I have a bone to pick with the expression paying attention. It turns out that Ezra Klein doesn’t like it either. The rub for him is that it’s phrased “as if we have a certain amount of attention in our mental wallet,” which could theoretically be better used purchasing “algebra, rather than buying gossip or jokes or daydreams.” To him, it’s silly to pretend that we can actually account for the amount we have, and planfully dole it out accordingly. We wish we had that kind of control! Personally, I don’t like it because paying attention makes what could be a gesture sound like a transaction. Spend here, conserve there: paying attention feels like we’re all haggling in an overwhelming bazaar.
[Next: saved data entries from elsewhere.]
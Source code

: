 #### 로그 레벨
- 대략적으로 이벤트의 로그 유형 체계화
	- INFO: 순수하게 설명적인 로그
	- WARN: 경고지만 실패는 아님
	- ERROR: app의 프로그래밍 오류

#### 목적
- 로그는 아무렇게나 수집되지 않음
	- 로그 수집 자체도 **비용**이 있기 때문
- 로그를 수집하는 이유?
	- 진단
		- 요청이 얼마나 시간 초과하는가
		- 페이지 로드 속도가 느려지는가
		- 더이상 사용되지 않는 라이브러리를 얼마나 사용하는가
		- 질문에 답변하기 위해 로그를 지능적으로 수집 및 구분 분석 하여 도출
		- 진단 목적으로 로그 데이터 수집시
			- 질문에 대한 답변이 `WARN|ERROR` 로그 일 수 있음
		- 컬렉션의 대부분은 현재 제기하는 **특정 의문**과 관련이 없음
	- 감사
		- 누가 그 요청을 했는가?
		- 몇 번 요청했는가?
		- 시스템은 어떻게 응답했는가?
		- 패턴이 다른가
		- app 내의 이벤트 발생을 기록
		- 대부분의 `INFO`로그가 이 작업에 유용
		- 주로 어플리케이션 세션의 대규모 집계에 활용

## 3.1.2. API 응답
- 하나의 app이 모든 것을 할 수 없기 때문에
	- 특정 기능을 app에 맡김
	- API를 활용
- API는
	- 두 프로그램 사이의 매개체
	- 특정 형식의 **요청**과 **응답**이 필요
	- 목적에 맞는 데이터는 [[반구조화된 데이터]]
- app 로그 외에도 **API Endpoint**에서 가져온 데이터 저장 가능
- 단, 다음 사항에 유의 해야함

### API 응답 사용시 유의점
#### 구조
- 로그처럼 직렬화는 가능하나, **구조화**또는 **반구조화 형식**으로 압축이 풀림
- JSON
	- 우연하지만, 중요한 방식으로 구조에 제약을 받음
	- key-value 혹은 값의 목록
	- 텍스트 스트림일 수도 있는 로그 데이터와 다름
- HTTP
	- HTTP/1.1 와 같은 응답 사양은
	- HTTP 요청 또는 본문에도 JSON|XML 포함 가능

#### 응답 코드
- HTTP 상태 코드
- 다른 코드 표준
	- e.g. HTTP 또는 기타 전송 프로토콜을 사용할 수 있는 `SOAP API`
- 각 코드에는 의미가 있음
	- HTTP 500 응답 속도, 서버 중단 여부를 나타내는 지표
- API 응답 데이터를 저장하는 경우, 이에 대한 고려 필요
In my mind, the semantics matter because the framing we give things allows us to see in new ways. The words we use are tools themselves to direct where we do or don’t pay attention, and what we do or don’t value. Where I’ll admit the phrase paying attention is sensical is that it does connote value. But what feels closer to the spirit of the thing, and the way I think we could instead be thinking about this action, is offering attention. Giving attention. I even like devoting attention, which at the risk of sounding a little “woo” implies that to notice is to be in reverence. Because when we’re seeing, really really seeing, we’re elevating what is being observed. Like a tree falling in the forest.
D. Graham Burnett is a historian of science at Princeton University writing a book about attention. He describes being captivated by a scene in a Henry James novel, where a terminally ill woman is finally seen by a doctor. James describes the doctor placing a clear, crystal cup on the table between them. It is an allegory for his attention: I am here, the doctor is saying, to humbly receive what you have to give me, pure and unadulterated.
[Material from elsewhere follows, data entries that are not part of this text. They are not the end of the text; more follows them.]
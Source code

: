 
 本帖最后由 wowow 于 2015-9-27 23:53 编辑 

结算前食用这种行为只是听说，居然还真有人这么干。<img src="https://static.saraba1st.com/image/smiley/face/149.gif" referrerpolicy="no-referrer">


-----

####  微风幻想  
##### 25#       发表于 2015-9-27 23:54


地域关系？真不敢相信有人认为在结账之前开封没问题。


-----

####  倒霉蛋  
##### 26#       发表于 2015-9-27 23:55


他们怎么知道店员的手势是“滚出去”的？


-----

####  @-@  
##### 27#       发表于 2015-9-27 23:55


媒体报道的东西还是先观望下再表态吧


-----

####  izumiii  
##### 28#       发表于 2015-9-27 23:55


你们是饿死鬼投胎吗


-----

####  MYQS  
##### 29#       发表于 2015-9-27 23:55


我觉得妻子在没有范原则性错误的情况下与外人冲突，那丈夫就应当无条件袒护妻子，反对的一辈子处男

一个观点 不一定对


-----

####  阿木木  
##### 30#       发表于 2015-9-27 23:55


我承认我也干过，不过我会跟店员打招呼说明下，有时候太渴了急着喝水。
What we devote our attention to – that we really notice – influences absolutely everything in our lives: what we learn, how optimistic we are, the connections we’re able to identify, the ideas we have, the focus and clarity we protect, even the somatic experience we have in any given moment. In order to know anything, and even to feel anything, one must first notice. So what do we lose when we are passive about our noticing? What do we gain when we pay more focused attention?
Sometimes I wonder if mainstream meditation (like the kind promoted by Headspace and Calm) is off the mark when it encourages a focus inward, on inner quiet. An attractive voice - male or female, American or British - tries to make us comfortable with inviting nothingness into our minds. In a ten-minute meditation we may be briefly asked to notice the sounds in the room, and then our own breath, and then to try and empty our minds by acknowledging our thoughts before they slide on by into oblivion. Good intentions surely, to transform our minds into empty crystal cups. But for me, I’ve found it to be largely unhelpful framing. I sit with those instructions in the prickling, self-conscious awareness that my body and mind are a part of this world and are deeply invested in continuing to perceive it. It is effortful to resist this. But I naturally become a crystal cup when there is something with which I’d like to fill it.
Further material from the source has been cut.